Task directions: Set down a faithful copy of every record, and skip the pictures in it.

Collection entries

=== Section Start ===

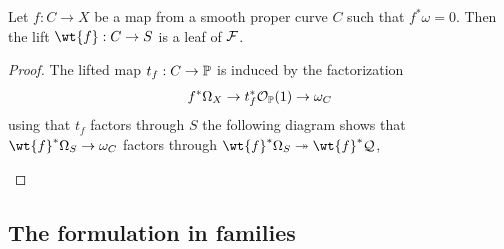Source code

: \documentclass[main.tex]{subfiles}
\begin{document}
\begin{lemma} \label{lemma:holonomic_leaf}
Let $f : C \to X$ be a map from a smooth proper curve $C$ such that $f^* \omega = 0$. Then the lift $\wt{f} : C \to S$ is a leaf of $\F$.    
\end{lemma}

\begin{proof}
The lifted map $t_f : C \to \P$ is induced by the factorization 
\[ f^* \Omega_X \to t_f^* \cO_{\P}(1) \to \omega_C \]
using that $t_f$ factors through $S$ the following diagram shows that $\wt{f}^* \Omega_{S} \to \omega_C$ factors through $\wt{f}^* \Omega_{S} \onto \wt{f}^* \cQ$,
\begin{center}
\end{center}
\end{proof}

\subsection{The formulation in families} \label{section:formulation_in_families}
\end{document}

=== Section End ===

Result of the task:
Source code

: \documentclass[main.tex]{subfiles}
\begin{document}
\begin{lemma} \label{lemma:holonomic_leaf}
Let $f : C \to X$ be a map from a smooth proper curve $C$ such that $f^* \omega = 0$. Then the lift $\wt{f} : C \to S$ is a leaf of $\F$.    
\end{lemma}

\begin{proof}
The lifted map $t_f : C \to \P$ is induced by the factorization 
\[ f^* \Omega_X \to t_f^* \cO_{\P}(1) \to \omega_C \]
using that $t_f$ factors through $S$ the following diagram shows that $\wt{f}^* \Omega_{S} \to \omega_C$ factors through $\wt{f}^* \Omega_{S} \onto \wt{f}^* \cQ$,
\begin{center}
\end{center}
\end{proof}

\subsection{The formulation in families} \label{section:formulation_in_families}
\end{document}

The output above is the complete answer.